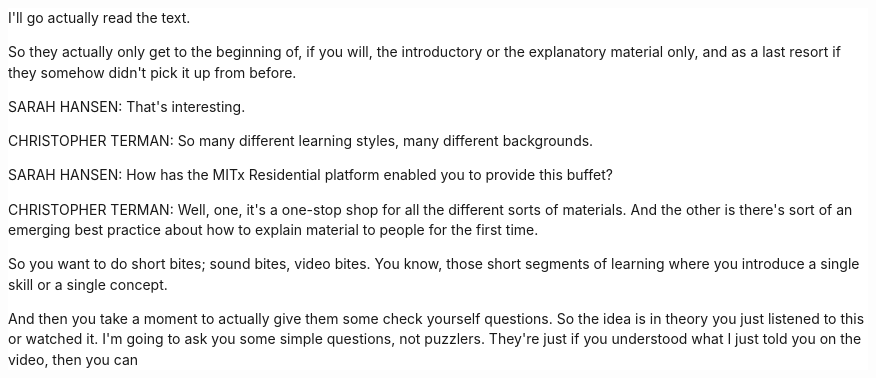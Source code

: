   <span m="228380">I'll</span> <span m="228530">go</span> <span m="229790">actually</span>
  <span m="230090">read</span> <span m="230330">the</span> <span m="230390">text.</span></p><p><span
  m="231230">So</span> <span m="232220">they</span> <span m="232370">actually</span>
  <span m="232850">only</span> <span m="233090">get</span> <span m="233270">to</span>
  <span m="233390">the</span> <span m="233480">beginning</span> <span m="233840">of,</span>
  <span m="234920">if</span> <span m="235040">you</span> <span m="235130">will,</span>
  <span m="235480">the</span> <span m="236210">introductory</span> <span m="236840">or</span>
  <span m="236960">the</span> <span m="237290">explanatory</span> <span m="237950">material</span>
  <span m="238490">only,</span> <span m="238850">and</span> <span m="239240">as</span>
  <span m="239420">a</span> <span m="239480">last</span> <span m="239840">resort</span>
  <span m="240350">if</span> <span m="240470">they</span> <span m="240650">somehow</span>
  <span m="241070">didn't</span> <span m="241470">pick</span> <span m="241680">it</span>
  <span m="241850">up</span> <span m="242360">from</span> <span m="242570">before.</span></p><p><span
  m="242990">SARAH HANSEN:</span> <span m="243030">That's</span> <span m="243070">interesting.</span></p><p><span
  m="243110">CHRISTOPHER TERMAN:</span> <span m="243170">So</span> <span m="243830">many</span>
  <span m="244040">different</span> <span m="244310">learning</span> <span m="244550">styles,</span>
  <span m="245690">many</span> <span m="245900">different</span> <span m="246170">backgrounds.</span></p><p><span
  m="247580">SARAH HANSEN:</span> <span m="247745">How</span> <span m="247910">has</span>
  <span m="248300">the</span> <span m="248460">MITx</span> <span m="249410">Residential</span>
  <span m="250070">platform</span> <span m="253220">enabled</span> <span m="253850">you</span>
  <span m="254240">to</span> <span m="254570">provide</span> <span m="255080">this</span>
  <span m="255460">buffet?</span></p><p><span m="257630">CHRISTOPHER TERMAN:</span>
  <span m="257690">Well,</span> <span m="257750">one,</span> <span m="258420">it's</span>
  <span m="258589">a</span> <span m="258649">one-stop</span> <span m="259279">shop</span>
  <span m="259640">for</span> <span m="259790">all</span> <span m="259970">the</span>
  <span m="260120">different</span> <span m="260450">sorts</span> <span m="260690">of</span>
  <span m="260779">materials.</span> <span m="261920">And</span> <span m="262040">the</span>
  <span m="262130">other</span> <span m="262430">is</span> <span m="262850">there's</span>
  <span m="263270">sort</span> <span m="263540">of</span> <span m="263630">an</span>
  <span m="263720">emerging</span> <span m="264200">best</span> <span m="264590">practice</span>
  <span m="265310">about</span> <span m="265670">how</span> <span m="266840">to</span>
  <span m="266960">explain</span> <span m="267590">material</span> <span m="268370">to</span>
  <span m="268490">people</span> <span m="268850">for</span> <span m="269000">the</span>
  <span m="269090">first</span> <span m="269390">time.</span></p><p><span m="270260">So</span>
  <span m="271020">you</span> <span m="271130">want</span> <span m="271310">to</span>
  <span m="271400">do</span> <span m="271910">short</span> <span m="272510">bites;</span>
  <span m="273210">sound</span> <span m="273590">bites,</span> <span m="274070">video</span>
  <span m="274430">bites.</span> <span m="274760">You</span> <span m="274820">know,</span>
  <span m="274920">those</span> <span m="275090">short</span> <span m="275390">segments</span>
  <span m="275990">of</span> <span m="276410">learning</span> <span m="276800">where</span>
  <span m="276950">you</span> <span m="277100">introduce</span> <span m="277520">a</span>
  <span m="277580">single</span> <span m="277910">skill</span> <span m="278330">or</span>
  <span m="278420">a</span> <span m="278450">single</span> <span m="278780">concept.</span></p><p><span
  m="280280">And</span> <span m="280490">then</span> <span m="280760">you</span> <span
  m="280880">take</span> <span m="281150">a</span> <span m="281210">moment</span>
  <span m="281720">to</span> <span m="281960">actually</span> <span m="282850">give</span>
  <span m="283430">them</span> <span m="283580">some</span> <span m="284960">check</span>
  <span m="285170">yourself</span> <span m="285470">questions.</span> <span m="286370">So</span>
  <span m="286580">the</span> <span m="286700">idea</span> <span m="287030">is</span>
  <span m="287930">in</span> <span m="288050">theory</span> <span m="288350">you</span>
  <span m="288470">just</span> <span m="288680">listened</span> <span m="288980">to</span>
  <span m="289100">this</span> <span m="289370">or</span> <span m="289460">watched</span>
  <span m="289880">it.</span> <span m="290760">I'm</span> <span m="291000">going</span>
  <span m="291130">to</span> <span m="291200">ask</span> <span m="291350">you</span>
  <span m="291440">some</span> <span m="291620">simple</span> <span m="291890">questions,</span>
  <span m="292340">not</span> <span m="292700">puzzlers.</span> <span m="293310">They're</span>
  <span m="293560">just</span> <span m="293780">if</span> <span m="293960">you</span>
  <span m="294200">understood</span> <span m="294740">what</span> <span m="295040">I</span>
  <span m="295100">just</span> <span m="295460">told</span> <span m="295760">you</span>
  <span m="296000">on</span> <span m="296120">the</span> <span m="296210">video,</span>
  <span m="296790">then</span> <span m="297080">you</span> <span m="297230">can</span>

┄┄┄┄┄┄

* _Action item_
Only lines with the word "just" count here; copy every one from the records.

* _Result of this exercise_
  <span m="288470">just</span> <span m="288680">listened</span> <span m="288980">to</span>
  <span m="293560">just</span> <span m="293780">if</span> <span m="293960">you</span>
  <span m="295100">just</span> <span m="295460">told</span> <span m="295760">you</span>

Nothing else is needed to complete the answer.